Milkweed fairies due for a comeback
Make a wish, blow it free.
What kid in America didn’t grow up chasing milkweed fairies? The hairy white seeds floated, bobbled, and danced across the grass while the neighborhood children delighted in catching the elusive prize. Once caught, you cupped it in your hands, made a wish, and blew it free. It tumbled out on a summer breeze and drifted to wherever.
Kids? I still catch milkweed fairies and I’m plenty old enough to know better.
The problem is this—there just aren’t as many milkweed seeds floating around as there used to be. For some reason we like to see more “refined” perennials growing along our fences, roadsides and utility easements. But that’s a bias that’s hurting the pollinators—especially the milkweed butterflies such as the monarch.
The awe-inspiring monarch is completely dependent on milkweeds for survival. The larval stage eats the leaves of the milkweed and stores a portion of the poisonous sap in its tissues. This poison remains throughout the life cycle of the monarch, making it distasteful to predators. If we want to save the wondrous migrating monarchs, we have to save the milkweeds.

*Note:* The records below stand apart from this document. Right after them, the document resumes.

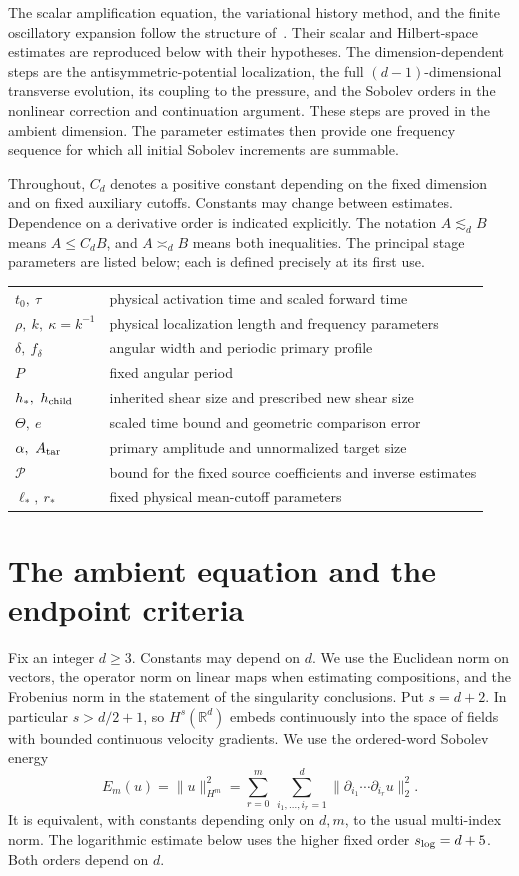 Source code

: \documentclass[11pt]{article}
\newcommand{\R}{\mathbb R}
\theoremstyle{definition}
\begin{document}
The scalar amplification equation, the variational history method, and
the finite oscillatory expansion follow the structure of~\cite{OAI}.
Their scalar and Hilbert-space estimates are reproduced below with their
hypotheses. The dimension-dependent steps are the antisymmetric-potential
localization, the full $(d-1)$-dimensional transverse evolution, its
coupling to the pressure, and the Sobolev orders in the nonlinear
correction and continuation argument. These steps are proved in the
ambient dimension. The parameter estimates then provide one frequency
sequence for which all initial Sobolev increments are summable.

Throughout, $C_d$ denotes a positive constant depending on the fixed
dimension and on fixed auxiliary cutoffs. Constants may change between
estimates. Dependence on a derivative order is indicated explicitly.
The notation $A\lesssim_d B$ means $A\leq C_d B$, and
$A\asymp_d B$ means both inequalities. The principal stage parameters are
listed below; each is defined precisely at its first use.
\begin{center}
\renewcommand{\arraystretch}{1.15}
\begin{tabular}{@{}ll@{}}
$t_0,\ \tau$ & physical activation time and scaled forward time\\
$\rho,\ k,\ \kappa=k^{-1}$ & physical localization length and frequency parameters\\
$\delta,\ f_\delta$ & angular width and periodic primary profile\\
$P$ & fixed angular period\\
$h_*,\ h_{\rm child}$ & inherited shear size and prescribed new shear size\\
$\Theta,\ e$ & scaled time bound and geometric comparison error\\
$\alpha,\ A_{\rm tar}$ & primary amplitude and unnormalized target size\\
$\mathcal P$ & bound for the fixed source coefficients and inverse estimates\\
$\ell_*,\ r_*$ & fixed physical mean-cutoff parameters
\end{tabular}
\end{center}

\section{The ambient equation and the endpoint criteria}
Fix an integer $d\geq3$. Constants may depend on $d$.
We use the Euclidean norm on vectors, the operator norm on linear maps when
estimating compositions, and the Frobenius norm in the statement of the
singularity conclusions. Put $s=d+2$. In particular $s>d/2+1$, so
$H^s(\R^d)$ embeds continuously into the space of fields with bounded
continuous velocity gradients. We use the
ordered-word Sobolev energy
\[
 E_m(u)=\|u\|_{H^m}^2
 =\sum_{r=0}^m\ \sum_{i_1,\ldots,i_r=1}^d
   \|\partial_{i_1}\cdots\partial_{i_r}u\|_2^2.
\]
It is equivalent, with constants depending only on $d,m$, to the usual
multi-index norm. The logarithmic estimate below uses the higher fixed
order $s_{\rm log}=d+5$. Both orders depend on $d$.
\end{document}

Milkweeds don’t deserve the “weed” part of their name. They are sturdy perennials that love the sun and can live in poor and rocky soils. Depending on the species, they grow from 2 to 6 feet high and make excellent low-maintenance border and landscape plants. The flowers come in an astonishing array of colors that includes white, green, pink, purple, and brilliant orange, and the seed pods make eye-catching dried arrangements.

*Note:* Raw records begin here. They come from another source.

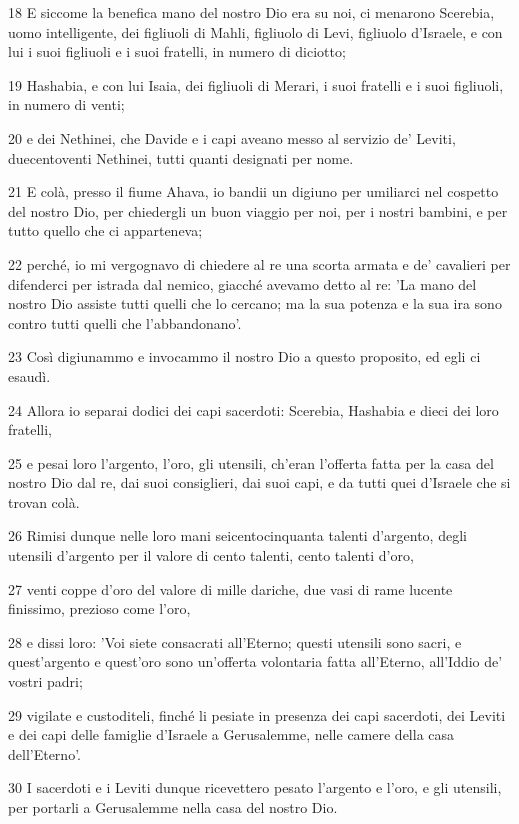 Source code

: \par 18 E siccome la benefica mano del nostro Dio era su noi, ci menarono Scerebia, uomo intelligente, dei figliuoli di Mahli, figliuolo di Levi, figliuolo d'Israele, e con lui i suoi figliuoli e i suoi fratelli, in numero di diciotto;
\par 19 Hashabia, e con lui Isaia, dei figliuoli di Merari, i suoi fratelli e i suoi figliuoli, in numero di venti;
\par 20 e dei Nethinei, che Davide e i capi aveano messo al servizio de' Leviti, duecentoventi Nethinei, tutti quanti designati per nome.
\par 21 E colà, presso il fiume Ahava, io bandii un digiuno per umiliarci nel cospetto del nostro Dio, per chiedergli un buon viaggio per noi, per i nostri bambini, e per tutto quello che ci apparteneva;
\par 22 perché, io mi vergognavo di chiedere al re una scorta armata e de' cavalieri per difenderci per istrada dal nemico, giacché avevamo detto al re: 'La mano del nostro Dio assiste tutti quelli che lo cercano; ma la sua potenza e la sua ira sono contro tutti quelli che l'abbandonano'.
\par 23 Così digiunammo e invocammo il nostro Dio a questo proposito, ed egli ci esaudì.
\par 24 Allora io separai dodici dei capi sacerdoti: Scerebia, Hashabia e dieci dei loro fratelli,
\par 25 e pesai loro l'argento, l'oro, gli utensili, ch'eran l'offerta fatta per la casa del nostro Dio dal re, dai suoi consiglieri, dai suoi capi, e da tutti quei d'Israele che si trovan colà.
\par 26 Rimisi dunque nelle loro mani seicentocinquanta talenti d'argento, degli utensili d'argento per il valore di cento talenti, cento talenti d'oro,
\par 27 venti coppe d'oro del valore di mille dariche, due vasi di rame lucente finissimo, prezioso come l'oro,
\par 28 e dissi loro: 'Voi siete consacrati all'Eterno; questi utensili sono sacri, e quest'argento e quest'oro sono un'offerta volontaria fatta all'Eterno, all'Iddio de' vostri padri;
\par 29 vigilate e custoditeli, finché li pesiate in presenza dei capi sacerdoti, dei Leviti e dei capi delle famiglie d'Israele a Gerusalemme, nelle camere della casa dell'Eterno'.
\par 30 I sacerdoti e i Leviti dunque ricevettero pesato l'argento e l'oro, e gli utensili, per portarli a Gerusalemme nella casa del nostro Dio.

The best part is that milkweeds attract not only monarchs but a panoply of pollinators including bees, other butterflies, and hummingbirds.
So put it on your list. Buy some milkweed seeds. The organizations below will provide free or low-cost milkweed seeds in a variety of colors that are especially attractive to monarchs. The sites contain useful planting and care instructions as well.
Go ahead. Plant them for the butterflies . . . plant them for the kids . . . plant them for the fairies. Then make a wish.